Shawn Faqua (/ˈfækwə/ FAK-wə; born 6 June) is a Nigerian actor, model and presenter. He is known for playing the role of Vincent in Lagos Cougars, as Rambo in Dare Olaitan's Ojukokoro and Chuks in Emem Isong's Code of Silence. His performance in Lagos Cougars earned him four award nominations across Africa including Best Young/Promising Actor at the 10th Africa Movie Academy Awards.

== Education ==
Faqua studied at the University of Port Harcourt where he obtained a degree in electrical engineering. He began modelling, appearing in billboards and hosting several shows along with stage acting, directing, choreography and singing.

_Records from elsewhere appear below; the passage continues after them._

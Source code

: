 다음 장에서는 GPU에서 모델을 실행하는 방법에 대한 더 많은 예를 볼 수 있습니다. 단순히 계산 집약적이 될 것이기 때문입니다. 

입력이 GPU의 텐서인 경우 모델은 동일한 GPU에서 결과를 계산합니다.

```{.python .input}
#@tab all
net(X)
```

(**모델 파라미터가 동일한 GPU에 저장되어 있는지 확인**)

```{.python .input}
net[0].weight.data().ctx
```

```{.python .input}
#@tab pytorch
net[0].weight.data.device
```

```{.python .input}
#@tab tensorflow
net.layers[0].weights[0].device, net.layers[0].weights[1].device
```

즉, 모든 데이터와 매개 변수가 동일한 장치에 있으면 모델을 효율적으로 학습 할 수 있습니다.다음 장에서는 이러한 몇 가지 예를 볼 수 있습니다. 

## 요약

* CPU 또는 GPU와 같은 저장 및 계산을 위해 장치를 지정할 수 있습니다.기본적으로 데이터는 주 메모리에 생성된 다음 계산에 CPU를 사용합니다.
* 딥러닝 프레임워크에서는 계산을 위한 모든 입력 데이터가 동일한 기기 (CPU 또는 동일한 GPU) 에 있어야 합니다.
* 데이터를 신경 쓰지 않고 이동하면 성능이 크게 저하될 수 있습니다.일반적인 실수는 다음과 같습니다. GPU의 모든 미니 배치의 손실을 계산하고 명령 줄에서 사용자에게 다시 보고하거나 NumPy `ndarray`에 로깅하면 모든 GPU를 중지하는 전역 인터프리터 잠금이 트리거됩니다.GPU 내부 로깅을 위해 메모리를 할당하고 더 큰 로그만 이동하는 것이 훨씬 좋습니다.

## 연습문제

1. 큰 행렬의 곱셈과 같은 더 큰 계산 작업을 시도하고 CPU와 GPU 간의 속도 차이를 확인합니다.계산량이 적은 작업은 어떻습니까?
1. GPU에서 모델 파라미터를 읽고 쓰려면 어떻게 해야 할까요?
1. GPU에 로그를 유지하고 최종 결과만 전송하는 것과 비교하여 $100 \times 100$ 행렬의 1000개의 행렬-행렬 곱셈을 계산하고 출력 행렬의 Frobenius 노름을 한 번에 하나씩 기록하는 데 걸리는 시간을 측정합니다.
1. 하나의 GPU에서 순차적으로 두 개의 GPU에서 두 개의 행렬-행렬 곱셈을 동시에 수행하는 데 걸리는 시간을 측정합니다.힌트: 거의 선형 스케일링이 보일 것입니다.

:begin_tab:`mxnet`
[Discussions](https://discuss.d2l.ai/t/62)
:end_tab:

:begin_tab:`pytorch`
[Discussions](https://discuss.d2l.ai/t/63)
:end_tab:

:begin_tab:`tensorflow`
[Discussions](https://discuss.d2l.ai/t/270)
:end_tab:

In 2012, Faqua obtained a certificate in acting from the Nollywood Upgrade Training in affiliation with the Center for Digital Imaging Arts at Boston University. In 2014, he transitioned to acting full time.

== Career ==
Faqua is a method actor and is known for researching roles and accents as required by character he portrays. In Charles Novia's Put a Ring on it, Faqua plays the female character Cleopatra and also portrays the character Peter. Many of the productions he has been featured in address themes such as love, politics, culture, human rights, conflict, rape, betrayal, selfless service and sacrifice.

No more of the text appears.